• **Your task**
Your answer should be the full set of records, printed exactly as they stand.

(Items from a dataset)
--------------------------------
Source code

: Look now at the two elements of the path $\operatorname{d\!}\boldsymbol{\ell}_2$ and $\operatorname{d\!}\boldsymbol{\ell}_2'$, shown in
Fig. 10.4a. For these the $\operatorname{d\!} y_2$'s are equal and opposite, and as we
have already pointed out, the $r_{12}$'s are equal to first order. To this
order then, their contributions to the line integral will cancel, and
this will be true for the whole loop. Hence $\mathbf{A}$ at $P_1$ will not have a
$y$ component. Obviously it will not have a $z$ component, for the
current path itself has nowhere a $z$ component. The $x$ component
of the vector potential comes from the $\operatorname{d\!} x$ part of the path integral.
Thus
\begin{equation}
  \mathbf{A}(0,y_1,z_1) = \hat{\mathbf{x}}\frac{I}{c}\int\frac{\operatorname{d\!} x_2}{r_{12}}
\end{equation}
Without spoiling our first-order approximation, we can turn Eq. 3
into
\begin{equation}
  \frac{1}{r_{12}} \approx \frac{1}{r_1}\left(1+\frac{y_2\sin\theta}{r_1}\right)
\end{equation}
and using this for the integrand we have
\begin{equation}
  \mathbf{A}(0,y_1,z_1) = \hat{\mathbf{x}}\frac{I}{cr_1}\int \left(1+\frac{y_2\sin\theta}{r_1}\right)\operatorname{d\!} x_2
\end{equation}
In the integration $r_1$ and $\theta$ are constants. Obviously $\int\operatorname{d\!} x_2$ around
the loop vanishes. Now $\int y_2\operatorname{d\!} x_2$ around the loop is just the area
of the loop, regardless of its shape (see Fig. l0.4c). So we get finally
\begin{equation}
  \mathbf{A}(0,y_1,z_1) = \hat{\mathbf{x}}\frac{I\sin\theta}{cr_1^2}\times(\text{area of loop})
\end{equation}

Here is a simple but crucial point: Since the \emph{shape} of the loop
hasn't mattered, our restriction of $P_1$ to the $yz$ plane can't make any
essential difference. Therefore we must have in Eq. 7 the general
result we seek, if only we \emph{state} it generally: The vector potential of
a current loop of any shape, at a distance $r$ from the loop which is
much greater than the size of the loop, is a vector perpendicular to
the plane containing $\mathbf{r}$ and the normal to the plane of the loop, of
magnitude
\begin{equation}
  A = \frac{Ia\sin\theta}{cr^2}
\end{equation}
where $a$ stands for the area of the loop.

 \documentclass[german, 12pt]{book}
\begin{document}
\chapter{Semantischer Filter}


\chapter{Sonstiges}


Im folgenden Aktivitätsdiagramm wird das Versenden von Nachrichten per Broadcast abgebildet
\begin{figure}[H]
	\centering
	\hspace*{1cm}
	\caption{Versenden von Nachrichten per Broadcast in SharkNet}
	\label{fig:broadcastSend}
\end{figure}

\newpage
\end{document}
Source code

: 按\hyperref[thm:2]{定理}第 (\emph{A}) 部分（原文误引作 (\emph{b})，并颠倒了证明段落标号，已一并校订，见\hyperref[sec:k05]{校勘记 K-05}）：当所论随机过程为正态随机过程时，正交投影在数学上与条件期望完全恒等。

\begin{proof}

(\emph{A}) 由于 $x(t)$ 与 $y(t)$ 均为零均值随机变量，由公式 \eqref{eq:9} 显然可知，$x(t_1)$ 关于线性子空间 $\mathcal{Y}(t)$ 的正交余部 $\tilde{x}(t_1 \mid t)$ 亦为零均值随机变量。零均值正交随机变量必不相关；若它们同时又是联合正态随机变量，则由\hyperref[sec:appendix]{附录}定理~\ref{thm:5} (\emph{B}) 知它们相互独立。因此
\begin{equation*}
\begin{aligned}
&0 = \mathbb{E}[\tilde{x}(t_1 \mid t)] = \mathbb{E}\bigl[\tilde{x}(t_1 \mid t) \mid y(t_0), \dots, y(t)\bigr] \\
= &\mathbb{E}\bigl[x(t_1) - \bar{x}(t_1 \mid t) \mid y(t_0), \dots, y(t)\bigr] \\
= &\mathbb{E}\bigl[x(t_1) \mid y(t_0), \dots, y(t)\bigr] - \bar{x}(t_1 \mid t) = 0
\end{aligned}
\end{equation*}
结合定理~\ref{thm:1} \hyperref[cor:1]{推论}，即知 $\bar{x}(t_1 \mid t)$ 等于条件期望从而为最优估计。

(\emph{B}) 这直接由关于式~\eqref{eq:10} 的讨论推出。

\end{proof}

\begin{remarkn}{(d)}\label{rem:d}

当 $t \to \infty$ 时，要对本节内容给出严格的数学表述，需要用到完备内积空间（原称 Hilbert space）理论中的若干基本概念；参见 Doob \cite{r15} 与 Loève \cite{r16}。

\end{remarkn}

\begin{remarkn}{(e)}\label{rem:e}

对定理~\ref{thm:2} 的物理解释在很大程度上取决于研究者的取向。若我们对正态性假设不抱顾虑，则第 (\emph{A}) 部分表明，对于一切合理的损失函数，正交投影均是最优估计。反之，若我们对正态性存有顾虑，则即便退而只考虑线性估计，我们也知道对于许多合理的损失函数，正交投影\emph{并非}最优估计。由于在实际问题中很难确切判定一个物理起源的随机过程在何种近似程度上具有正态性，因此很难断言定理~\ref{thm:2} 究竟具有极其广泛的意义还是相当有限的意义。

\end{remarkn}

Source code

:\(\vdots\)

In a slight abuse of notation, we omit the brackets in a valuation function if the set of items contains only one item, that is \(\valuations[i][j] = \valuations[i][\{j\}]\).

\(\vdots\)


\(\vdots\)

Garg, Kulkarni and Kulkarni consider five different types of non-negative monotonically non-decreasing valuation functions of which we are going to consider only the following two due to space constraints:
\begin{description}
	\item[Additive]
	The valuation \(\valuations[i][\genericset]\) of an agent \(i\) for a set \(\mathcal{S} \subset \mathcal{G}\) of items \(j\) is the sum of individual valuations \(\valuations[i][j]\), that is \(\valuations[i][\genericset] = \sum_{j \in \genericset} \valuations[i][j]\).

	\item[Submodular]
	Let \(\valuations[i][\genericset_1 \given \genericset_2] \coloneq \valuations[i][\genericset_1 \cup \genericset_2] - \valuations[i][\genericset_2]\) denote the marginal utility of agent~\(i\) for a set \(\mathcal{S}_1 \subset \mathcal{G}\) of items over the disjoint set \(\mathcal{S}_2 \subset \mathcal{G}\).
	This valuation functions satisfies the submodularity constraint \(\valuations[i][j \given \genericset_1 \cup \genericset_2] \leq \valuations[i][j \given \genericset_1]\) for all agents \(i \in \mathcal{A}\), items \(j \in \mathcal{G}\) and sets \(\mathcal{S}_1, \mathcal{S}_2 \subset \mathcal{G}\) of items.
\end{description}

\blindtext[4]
--------------------------------
• **Solution**
Source code

: Look now at the two elements of the path $\operatorname{d\!}\boldsymbol{\ell}_2$ and $\operatorname{d\!}\boldsymbol{\ell}_2'$, shown in
Fig. 10.4a. For these the $\operatorname{d\!} y_2$'s are equal and opposite, and as we
have already pointed out, the $r_{12}$'s are equal to first order. To this
order then, their contributions to the line integral will cancel, and
this will be true for the whole loop. Hence $\mathbf{A}$ at $P_1$ will not have a
$y$ component. Obviously it will not have a $z$ component, for the
current path itself has nowhere a $z$ component. The $x$ component
of the vector potential comes from the $\operatorname{d\!} x$ part of the path integral.
Thus
\begin{equation}
  \mathbf{A}(0,y_1,z_1) = \hat{\mathbf{x}}\frac{I}{c}\int\frac{\operatorname{d\!} x_2}{r_{12}}
\end{equation}
Without spoiling our first-order approximation, we can turn Eq. 3
into
\begin{equation}
  \frac{1}{r_{12}} \approx \frac{1}{r_1}\left(1+\frac{y_2\sin\theta}{r_1}\right)
\end{equation}
and using this for the integrand we have
\begin{equation}
  \mathbf{A}(0,y_1,z_1) = \hat{\mathbf{x}}\frac{I}{cr_1}\int \left(1+\frac{y_2\sin\theta}{r_1}\right)\operatorname{d\!} x_2
\end{equation}
In the integration $r_1$ and $\theta$ are constants. Obviously $\int\operatorname{d\!} x_2$ around
the loop vanishes. Now $\int y_2\operatorname{d\!} x_2$ around the loop is just the area
of the loop, regardless of its shape (see Fig. l0.4c). So we get finally
\begin{equation}
  \mathbf{A}(0,y_1,z_1) = \hat{\mathbf{x}}\frac{I\sin\theta}{cr_1^2}\times(\text{area of loop})
\end{equation}

Here is a simple but crucial point: Since the \emph{shape} of the loop
hasn't mattered, our restriction of $P_1$ to the $yz$ plane can't make any
essential difference. Therefore we must have in Eq. 7 the general
result we seek, if only we \emph{state} it generally: The vector potential of
a current loop of any shape, at a distance $r$ from the loop which is
much greater than the size of the loop, is a vector perpendicular to
the plane containing $\mathbf{r}$ and the normal to the plane of the loop, of
magnitude
\begin{equation}
  A = \frac{Ia\sin\theta}{cr^2}
\end{equation}
where $a$ stands for the area of the loop.

 \documentclass[german, 12pt]{book}
\begin{document}
\chapter{Semantischer Filter}


\chapter{Sonstiges}


Im folgenden Aktivitätsdiagramm wird das Versenden von Nachrichten per Broadcast abgebildet
\begin{figure}[H]
	\centering
	\hspace*{1cm}
	\caption{Versenden von Nachrichten per Broadcast in SharkNet}
	\label{fig:broadcastSend}
\end{figure}

\newpage
\end{document}
Source code

: 按\hyperref[thm:2]{定理}第 (\emph{A}) 部分（原文误引作 (\emph{b})，并颠倒了证明段落标号，已一并校订，见\hyperref[sec:k05]{校勘记 K-05}）：当所论随机过程为正态随机过程时，正交投影在数学上与条件期望完全恒等。

\begin{proof}

(\emph{A}) 由于 $x(t)$ 与 $y(t)$ 均为零均值随机变量，由公式 \eqref{eq:9} 显然可知，$x(t_1)$ 关于线性子空间 $\mathcal{Y}(t)$ 的正交余部 $\tilde{x}(t_1 \mid t)$ 亦为零均值随机变量。零均值正交随机变量必不相关；若它们同时又是联合正态随机变量，则由\hyperref[sec:appendix]{附录}定理~\ref{thm:5} (\emph{B}) 知它们相互独立。因此
\begin{equation*}
\begin{aligned}
&0 = \mathbb{E}[\tilde{x}(t_1 \mid t)] = \mathbb{E}\bigl[\tilde{x}(t_1 \mid t) \mid y(t_0), \dots, y(t)\bigr] \\
= &\mathbb{E}\bigl[x(t_1) - \bar{x}(t_1 \mid t) \mid y(t_0), \dots, y(t)\bigr] \\
= &\mathbb{E}\bigl[x(t_1) \mid y(t_0), \dots, y(t)\bigr] - \bar{x}(t_1 \mid t) = 0
\end{aligned}
\end{equation*}
结合定理~\ref{thm:1} \hyperref[cor:1]{推论}，即知 $\bar{x}(t_1 \mid t)$ 等于条件期望从而为最优估计。

(\emph{B}) 这直接由关于式~\eqref{eq:10} 的讨论推出。

\end{proof}

\begin{remarkn}{(d)}\label{rem:d}

当 $t \to \infty$ 时，要对本节内容给出严格的数学表述，需要用到完备内积空间（原称 Hilbert space）理论中的若干基本概念；参见 Doob \cite{r15} 与 Loève \cite{r16}。

\end{remarkn}

\begin{remarkn}{(e)}\label{rem:e}

对定理~\ref{thm:2} 的物理解释在很大程度上取决于研究者的取向。若我们对正态性假设不抱顾虑，则第 (\emph{A}) 部分表明，对于一切合理的损失函数，正交投影均是最优估计。反之，若我们对正态性存有顾虑，则即便退而只考虑线性估计，我们也知道对于许多合理的损失函数，正交投影\emph{并非}最优估计。由于在实际问题中很难确切判定一个物理起源的随机过程在何种近似程度上具有正态性，因此很难断言定理~\ref{thm:2} 究竟具有极其广泛的意义还是相当有限的意义。

\end{remarkn}

Source code

:\(\vdots\)

In a slight abuse of notation, we omit the brackets in a valuation function if the set of items contains only one item, that is \(\valuations[i][j] = \valuations[i][\{j\}]\).

\(\vdots\)


\(\vdots\)

Garg, Kulkarni and Kulkarni consider five different types of non-negative monotonically non-decreasing valuation functions of which we are going to consider only the following two due to space constraints:
\begin{description}
	\item[Additive]
	The valuation \(\valuations[i][\genericset]\) of an agent \(i\) for a set \(\mathcal{S} \subset \mathcal{G}\) of items \(j\) is the sum of individual valuations \(\valuations[i][j]\), that is \(\valuations[i][\genericset] = \sum_{j \in \genericset} \valuations[i][j]\).

	\item[Submodular]
	Let \(\valuations[i][\genericset_1 \given \genericset_2] \coloneq \valuations[i][\genericset_1 \cup \genericset_2] - \valuations[i][\genericset_2]\) denote the marginal utility of agent~\(i\) for a set \(\mathcal{S}_1 \subset \mathcal{G}\) of items over the disjoint set \(\mathcal{S}_2 \subset \mathcal{G}\).
	This valuation functions satisfies the submodularity constraint \(\valuations[i][j \given \genericset_1 \cup \genericset_2] \leq \valuations[i][j \given \genericset_1]\) for all agents \(i \in \mathcal{A}\), items \(j \in \mathcal{G}\) and sets \(\mathcal{S}_1, \mathcal{S}_2 \subset \mathcal{G}\) of items.
\end{description}

\blindtext[4]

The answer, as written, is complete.